((
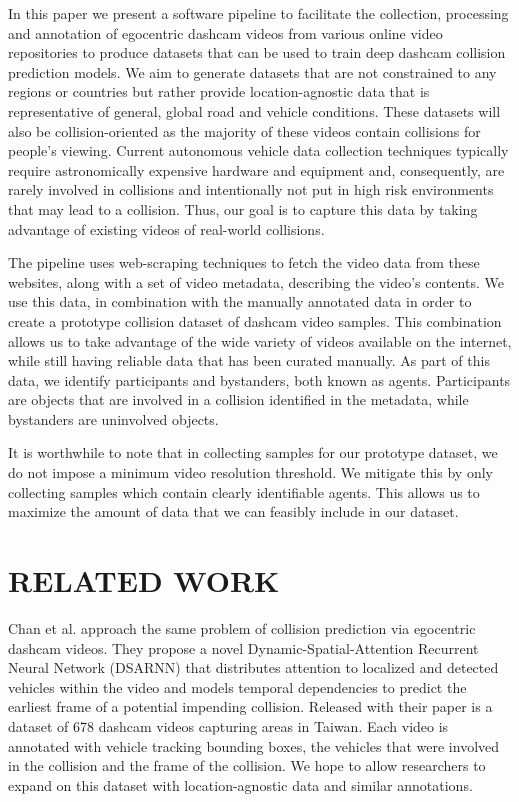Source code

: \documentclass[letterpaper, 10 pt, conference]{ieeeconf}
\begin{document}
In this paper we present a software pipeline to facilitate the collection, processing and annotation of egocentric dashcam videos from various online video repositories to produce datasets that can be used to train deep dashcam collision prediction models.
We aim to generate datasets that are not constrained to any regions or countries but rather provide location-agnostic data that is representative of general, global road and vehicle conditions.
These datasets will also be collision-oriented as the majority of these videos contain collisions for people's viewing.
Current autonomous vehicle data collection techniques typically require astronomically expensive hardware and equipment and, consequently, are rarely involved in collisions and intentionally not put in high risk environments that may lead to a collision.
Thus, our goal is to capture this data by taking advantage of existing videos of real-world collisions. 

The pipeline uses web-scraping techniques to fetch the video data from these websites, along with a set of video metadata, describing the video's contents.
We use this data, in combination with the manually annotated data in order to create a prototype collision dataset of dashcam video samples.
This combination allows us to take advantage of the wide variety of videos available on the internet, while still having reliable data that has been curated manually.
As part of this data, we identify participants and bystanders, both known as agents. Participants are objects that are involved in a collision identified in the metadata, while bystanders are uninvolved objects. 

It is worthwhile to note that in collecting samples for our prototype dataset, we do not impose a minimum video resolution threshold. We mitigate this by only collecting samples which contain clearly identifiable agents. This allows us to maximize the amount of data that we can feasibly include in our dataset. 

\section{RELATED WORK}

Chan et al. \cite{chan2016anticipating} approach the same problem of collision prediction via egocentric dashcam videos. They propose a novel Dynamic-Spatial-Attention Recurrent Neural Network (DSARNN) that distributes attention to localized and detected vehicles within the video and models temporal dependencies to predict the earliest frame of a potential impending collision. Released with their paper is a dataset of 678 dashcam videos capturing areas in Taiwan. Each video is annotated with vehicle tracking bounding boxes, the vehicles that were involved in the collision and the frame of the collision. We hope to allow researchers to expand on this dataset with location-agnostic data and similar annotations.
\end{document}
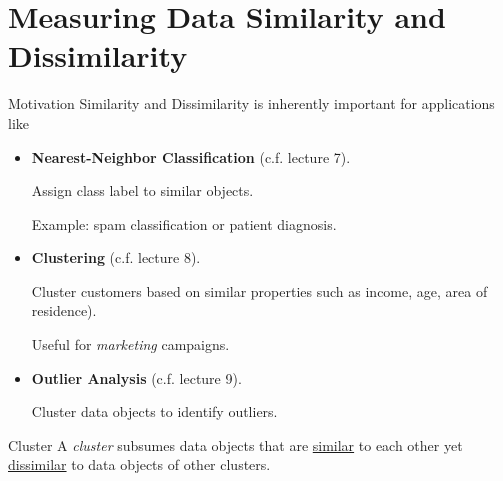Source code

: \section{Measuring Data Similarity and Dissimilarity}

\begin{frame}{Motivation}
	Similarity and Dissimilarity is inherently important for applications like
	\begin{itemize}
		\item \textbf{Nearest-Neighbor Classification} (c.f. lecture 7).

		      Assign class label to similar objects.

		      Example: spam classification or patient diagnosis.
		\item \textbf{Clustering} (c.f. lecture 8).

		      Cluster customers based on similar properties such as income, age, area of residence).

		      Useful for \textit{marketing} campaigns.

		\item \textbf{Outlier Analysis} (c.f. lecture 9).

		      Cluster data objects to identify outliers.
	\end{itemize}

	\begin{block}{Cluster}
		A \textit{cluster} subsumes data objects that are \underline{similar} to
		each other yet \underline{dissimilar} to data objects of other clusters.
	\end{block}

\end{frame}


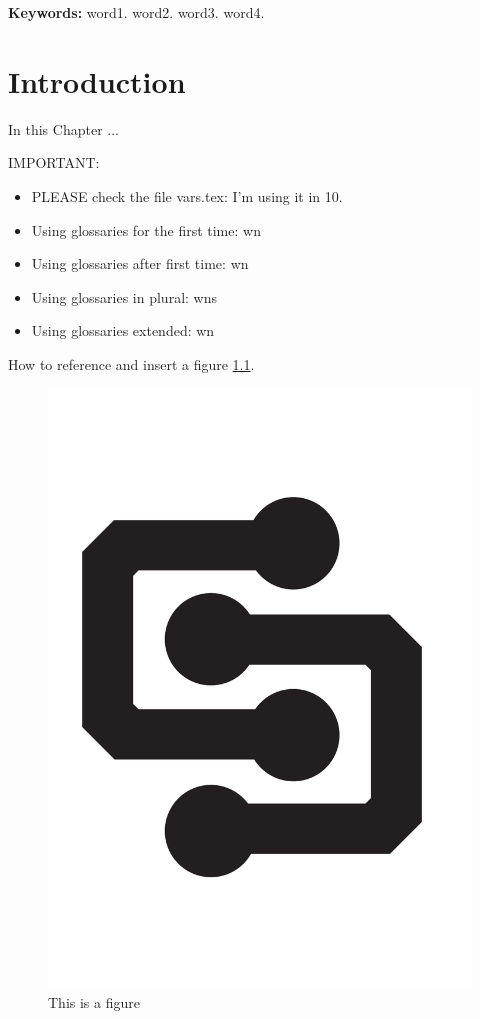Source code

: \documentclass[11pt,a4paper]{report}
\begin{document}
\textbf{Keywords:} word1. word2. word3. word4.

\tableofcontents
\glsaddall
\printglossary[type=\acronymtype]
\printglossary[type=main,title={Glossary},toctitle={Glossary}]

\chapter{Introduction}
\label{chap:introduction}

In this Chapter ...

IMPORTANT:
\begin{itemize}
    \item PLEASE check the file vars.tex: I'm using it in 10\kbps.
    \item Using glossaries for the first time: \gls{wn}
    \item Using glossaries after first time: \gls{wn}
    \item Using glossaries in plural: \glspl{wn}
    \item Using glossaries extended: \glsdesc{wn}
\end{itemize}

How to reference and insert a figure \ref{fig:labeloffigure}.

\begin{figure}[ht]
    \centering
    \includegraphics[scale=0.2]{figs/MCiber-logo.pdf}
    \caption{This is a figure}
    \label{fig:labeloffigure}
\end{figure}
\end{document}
))
- [WHAT NEEDS TO BE DONE]
Working from the listing above, retype it exactly but include no images.

- [SOLUTION]
Source code

: \documentclass[letterpaper, 10 pt, conference]{ieeeconf}
\begin{document}
In this paper we present a software pipeline to facilitate the collection, processing and annotation of egocentric dashcam videos from various online video repositories to produce datasets that can be used to train deep dashcam collision prediction models.
We aim to generate datasets that are not constrained to any regions or countries but rather provide location-agnostic data that is representative of general, global road and vehicle conditions.
These datasets will also be collision-oriented as the majority of these videos contain collisions for people's viewing.
Current autonomous vehicle data collection techniques typically require astronomically expensive hardware and equipment and, consequently, are rarely involved in collisions and intentionally not put in high risk environments that may lead to a collision.
Thus, our goal is to capture this data by taking advantage of existing videos of real-world collisions. 

The pipeline uses web-scraping techniques to fetch the video data from these websites, along with a set of video metadata, describing the video's contents.
We use this data, in combination with the manually annotated data in order to create a prototype collision dataset of dashcam video samples.
This combination allows us to take advantage of the wide variety of videos available on the internet, while still having reliable data that has been curated manually.
As part of this data, we identify participants and bystanders, both known as agents. Participants are objects that are involved in a collision identified in the metadata, while bystanders are uninvolved objects. 

It is worthwhile to note that in collecting samples for our prototype dataset, we do not impose a minimum video resolution threshold. We mitigate this by only collecting samples which contain clearly identifiable agents. This allows us to maximize the amount of data that we can feasibly include in our dataset. 

\section{RELATED WORK}

Chan et al. \cite{chan2016anticipating} approach the same problem of collision prediction via egocentric dashcam videos. They propose a novel Dynamic-Spatial-Attention Recurrent Neural Network (DSARNN) that distributes attention to localized and detected vehicles within the video and models temporal dependencies to predict the earliest frame of a potential impending collision. Released with their paper is a dataset of 678 dashcam videos capturing areas in Taiwan. Each video is annotated with vehicle tracking bounding boxes, the vehicles that were involved in the collision and the frame of the collision. We hope to allow researchers to expand on this dataset with location-agnostic data and similar annotations.
\end{document}
Source code

: \section{Measuring Data Similarity and Dissimilarity}

\begin{frame}{Motivation}
	Similarity and Dissimilarity is inherently important for applications like
	\begin{itemize}
		\item \textbf{Nearest-Neighbor Classification} (c.f. lecture 7).

		      Assign class label to similar objects.

		      Example: spam classification or patient diagnosis.
		\item \textbf{Clustering} (c.f. lecture 8).

		      Cluster customers based on similar properties such as income, age, area of residence).

		      Useful for \textit{marketing} campaigns.

		\item \textbf{Outlier Analysis} (c.f. lecture 9).

		      Cluster data objects to identify outliers.
	\end{itemize}

	\begin{block}{Cluster}
		A \textit{cluster} subsumes data objects that are \underline{similar} to
		each other yet \underline{dissimilar} to data objects of other clusters.
	\end{block}

\end{frame}


Source code

: \documentclass[11pt,a4paper]{report}
\begin{document}
\textbf{Keywords:} word1. word2. word3. word4.

\tableofcontents
\glsaddall
\printglossary[type=\acronymtype]
\printglossary[type=main,title={Glossary},toctitle={Glossary}]

\chapter{Introduction}
\label{chap:introduction}

In this Chapter ...

IMPORTANT:
\begin{itemize}
    \item PLEASE check the file vars.tex: I'm using it in 10\kbps.
    \item Using glossaries for the first time: \gls{wn}
    \item Using glossaries after first time: \gls{wn}
    \item Using glossaries in plural: \glspl{wn}
    \item Using glossaries extended: \glsdesc{wn}
\end{itemize}

How to reference and insert a figure \ref{fig:labeloffigure}.

\begin{figure}[ht]
    \centering
    \includegraphics[scale=0.2]{figs/MCiber-logo.pdf}
    \caption{This is a figure}
    \label{fig:labeloffigure}
\end{figure}
\end{document}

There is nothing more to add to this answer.